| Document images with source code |
[Start of Attachment]
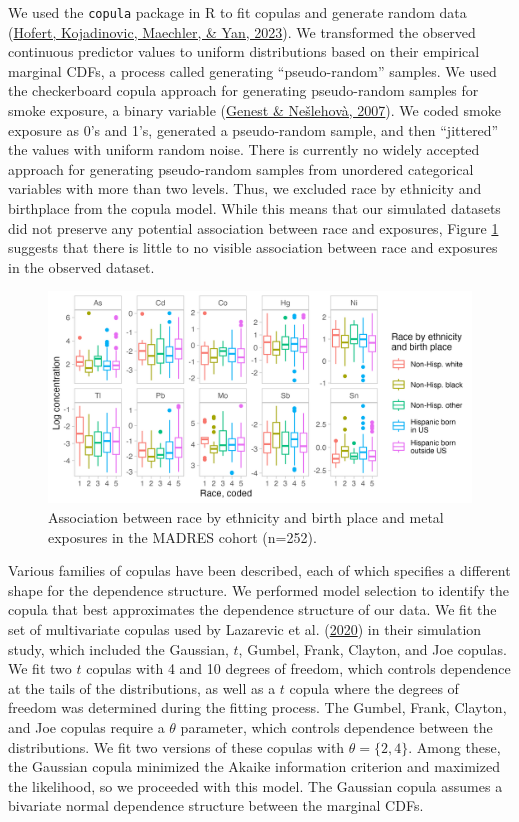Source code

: \documentclass[12pt, twoside]{amherstthesis}
\begin{document}
We used the \texttt{copula} package in R to fit copulas and generate random data (\protect\hyperlink{ref-hofert_copula_2023}{Hofert, Kojadinovic, Maechler, \& Yan, 2023}). We transformed the observed continuous predictor values to uniform distributions based on their empirical marginal CDFs, a process called generating ``pseudo-random'' samples. We used the checkerboard copula approach for generating pseudo-random samples for smoke exposure, a binary variable (\protect\hyperlink{ref-genest_primer_2007}{Genest \& Nešlehovà, 2007}). We coded smoke exposure as 0's and 1's, generated a pseudo-random sample, and then ``jittered'' the values with uniform random noise. There is currently no widely accepted approach for generating pseudo-random samples from unordered categorical variables with more than two levels. Thus, we excluded race by ethnicity and birthplace from the copula model. While this means that our simulated datasets did not preserve any potential association between race and exposures, Figure \ref{fig:raceexp} suggests that there is little to no visible association between race and exposures in the observed dataset.
\begin{figure}

{\centering \includegraphics[width=0.75\linewidth]{figures/ch4_race_exp} 

}

\caption{Association between race by ethnicity and birth place and metal exposures in the MADRES cohort (n=252).}\label{fig:raceexp}
\end{figure}
Various families of copulas have been described, each of which specifies a different shape for the dependence structure. We performed model selection to identify the copula that best approximates the dependence structure of our data. We fit the set of multivariate copulas used by Lazarevic et al. (\protect\hyperlink{ref-lazarevic_performance_2020}{2020}) in their simulation study, which included the Gaussian, \(t\), Gumbel, Frank, Clayton, and Joe copulas. We fit two \(t\) copulas with 4 and 10 degrees of freedom, which controls dependence at the tails of the distributions, as well as a \(t\) copula where the degrees of freedom was determined during the fitting process. The Gumbel, Frank, Clayton, and Joe copulas require a \(\theta\) parameter, which controls dependence between the distributions. We fit two versions of these copulas with \(\theta=\{2, 4\}\). Among these, the Gaussian copula minimized the Akaike information criterion and maximized the likelihood, so we proceeded with this model. The Gaussian copula assumes a bivariate normal dependence structure between the marginal CDFs.
\end{document}
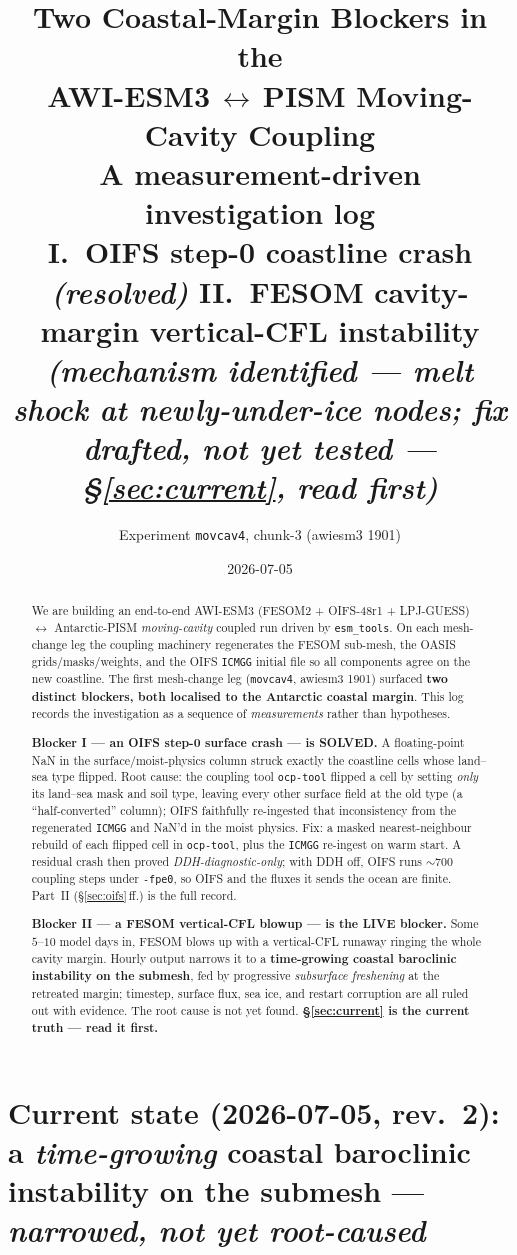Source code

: \documentclass[11pt,a4paper]{article}
\title{\vspace{-1.5em}\textbf{Two Coastal-Margin Blockers in the\\ AWI-ESM3\,$\leftrightarrow$\,PISM Moving-Cavity Coupling}\\[0.3em]
\large A measurement-driven investigation log\\[0.25em]
\normalsize \textbf{I.}~OIFS step-0 coastline crash \emph{(resolved)} \quad\textbullet\quad \textbf{II.}~FESOM cavity-margin vertical-CFL instability \emph{(mechanism identified --- melt shock at newly-under-ice nodes; fix drafted, not yet tested --- \S\ref{sec:current}, read first)}}
\author{Experiment \texttt{movcav4}, chunk-3 (awiesm3 1901)}
\date{2026-07-05}
\newcommand{\code}[1]{\texttt{\small #1}}
\begin{document}
\maketitle
\thispagestyle{fancy}

\begin{abstract}
\noindent
We are building an end-to-end AWI-ESM3 (FESOM2 + OIFS-48r1 + LPJ-GUESS) $\leftrightarrow$
Antarctic-PISM \emph{moving-cavity} coupled run driven by \code{esm\_tools}. On each
mesh-change leg the coupling machinery regenerates the FESOM sub-mesh, the OASIS
grids/masks/weights, and the OIFS \code{ICMGG} initial file so all components agree on the
new coastline. The first mesh-change leg (\code{movcav4}, awiesm3 1901) surfaced \textbf{two
distinct blockers, both localised to the Antarctic coastal margin}. This log records the
investigation as a sequence of \emph{measurements} rather than hypotheses.

\smallskip\noindent
\textbf{Blocker I --- an OIFS step-0 surface crash --- is SOLVED.} A floating-point NaN in
the surface/moist-physics column struck exactly the coastline cells whose land--sea type
flipped. Root cause: the coupling tool \code{ocp-tool} flipped a cell by setting \emph{only}
its land--sea mask and soil type, leaving every other surface field at the old type (a
``half-converted'' column); OIFS faithfully re-ingested that inconsistency from the
regenerated \code{ICMGG} and NaN'd in the moist physics. Fix: a masked nearest-neighbour
rebuild of each flipped cell in \code{ocp-tool}, plus the \code{ICMGG} re-ingest on warm
start. A residual crash then proved \emph{DDH-diagnostic-only}; with DDH off, OIFS runs
$\sim$700 coupling steps under \code{-fpe0}, so OIFS and the fluxes it sends the ocean are
finite. Part~II (\S\ref{sec:oifs}\,ff.) is the full record.

\smallskip\noindent
\textbf{Blocker II --- a FESOM vertical-CFL blowup --- is the LIVE blocker.} Some $5$--$10$
model days in, FESOM blows up with a vertical-CFL runaway ringing the whole cavity margin.
Hourly output narrows it to a \textbf{time-growing coastal baroclinic instability on the
submesh}, fed by progressive \emph{subsurface freshening} at the retreated margin; timestep,
surface flux, sea ice, and restart corruption are all ruled out with evidence. The root
cause is not yet found. \textbf{\S\ref{sec:current} is the current truth --- read it first.}
\end{abstract}

\section{Current state (2026-07-05, rev.~2): a \emph{time-growing} coastal baroclinic instability on the submesh --- \emph{narrowed, not yet root-caused}}\label{sec:current}
\end{document}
[End of Attachment]
Start with the line above that contains "floating-point NaN in" and stop after the line that contains "the ocean are". Output those lines exactly, and only those.

| Answer section |
\textbf{Blocker I --- an OIFS step-0 surface crash --- is SOLVED.} A floating-point NaN in
the surface/moist-physics column struck exactly the coastline cells whose land--sea type
flipped. Root cause: the coupling tool \code{ocp-tool} flipped a cell by setting \emph{only}
its land--sea mask and soil type, leaving every other surface field at the old type (a
``half-converted'' column); OIFS faithfully re-ingested that inconsistency from the
regenerated \code{ICMGG} and NaN'd in the moist physics. Fix: a masked nearest-neighbour
rebuild of each flipped cell in \code{ocp-tool}, plus the \code{ICMGG} re-ingest on warm
start. A residual crash then proved \emph{DDH-diagnostic-only}; with DDH off, OIFS runs
$\sim$700 coupling steps under \code{-fpe0}, so OIFS and the fluxes it sends the ocean are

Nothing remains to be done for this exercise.